◆ Task details
Transcribe the full listing below, word for word, without pictures.

Start of Block

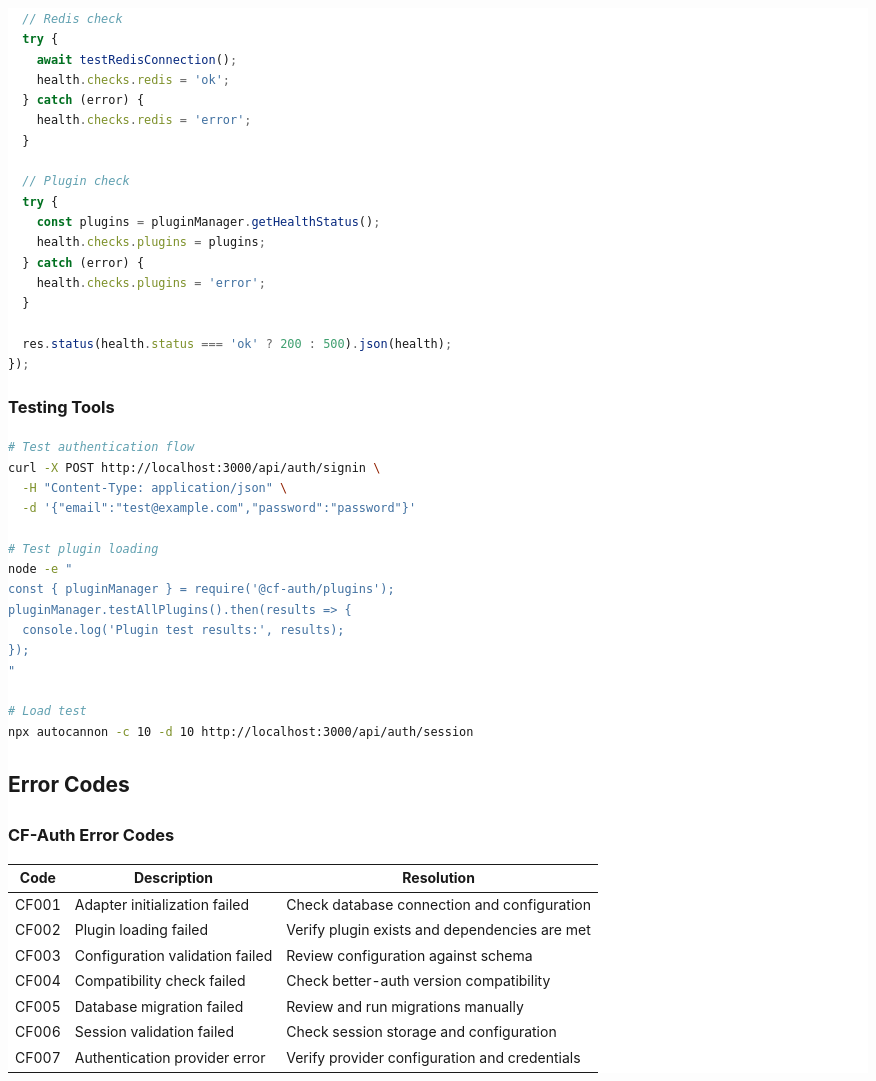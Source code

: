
 ```typescript
  // Redis check
  try {
    await testRedisConnection();
    health.checks.redis = 'ok';
  } catch (error) {
    health.checks.redis = 'error';
  }
  
  // Plugin check
  try {
    const plugins = pluginManager.getHealthStatus();
    health.checks.plugins = plugins;
  } catch (error) {
    health.checks.plugins = 'error';
  }
  
  res.status(health.status === 'ok' ? 200 : 500).json(health);
});
```

### Testing Tools

```bash
# Test authentication flow
curl -X POST http://localhost:3000/api/auth/signin \
  -H "Content-Type: application/json" \
  -d '{"email":"test@example.com","password":"password"}'

# Test plugin loading
node -e "
const { pluginManager } = require('@cf-auth/plugins');
pluginManager.testAllPlugins().then(results => {
  console.log('Plugin test results:', results);
});
"

# Load test
npx autocannon -c 10 -d 10 http://localhost:3000/api/auth/session
```

## Error Codes

### CF-Auth Error Codes

| Code | Description | Resolution |
|------|-------------|------------|
| CF001 | Adapter initialization failed | Check database connection and configuration |
| CF002 | Plugin loading failed | Verify plugin exists and dependencies are met |
| CF003 | Configuration validation failed | Review configuration against schema |
| CF004 | Compatibility check failed | Check better-auth version compatibility |
| CF005 | Database migration failed | Review and run migrations manually |
| CF006 | Session validation failed | Check session storage and configuration |
| CF007 | Authentication provider error | Verify provider configuration and credentials |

End of Block

◆ Answer section
Source code

:
 ```typescript
  // Redis check
  try {
    await testRedisConnection();
    health.checks.redis = 'ok';
  } catch (error) {
    health.checks.redis = 'error';
  }
  
  // Plugin check
  try {
    const plugins = pluginManager.getHealthStatus();
    health.checks.plugins = plugins;
  } catch (error) {
    health.checks.plugins = 'error';
  }
  
  res.status(health.status === 'ok' ? 200 : 500).json(health);
});
```

### Testing Tools

```bash
# Test authentication flow
curl -X POST http://localhost:3000/api/auth/signin \
  -H "Content-Type: application/json" \
  -d '{"email":"test@example.com","password":"password"}'

# Test plugin loading
node -e "
const { pluginManager } = require('@cf-auth/plugins');
pluginManager.testAllPlugins().then(results => {
  console.log('Plugin test results:', results);
});
"

# Load test
npx autocannon -c 10 -d 10 http://localhost:3000/api/auth/session
```

## Error Codes

### CF-Auth Error Codes

| Code | Description | Resolution |
|------|-------------|------------|
| CF001 | Adapter initialization failed | Check database connection and configuration |
| CF002 | Plugin loading failed | Verify plugin exists and dependencies are met |
| CF003 | Configuration validation failed | Review configuration against schema |
| CF004 | Compatibility check failed | Check better-auth version compatibility |
| CF005 | Database migration failed | Review and run migrations manually |
| CF006 | Session validation failed | Check session storage and configuration |
| CF007 | Authentication provider error | Verify provider configuration and credentials |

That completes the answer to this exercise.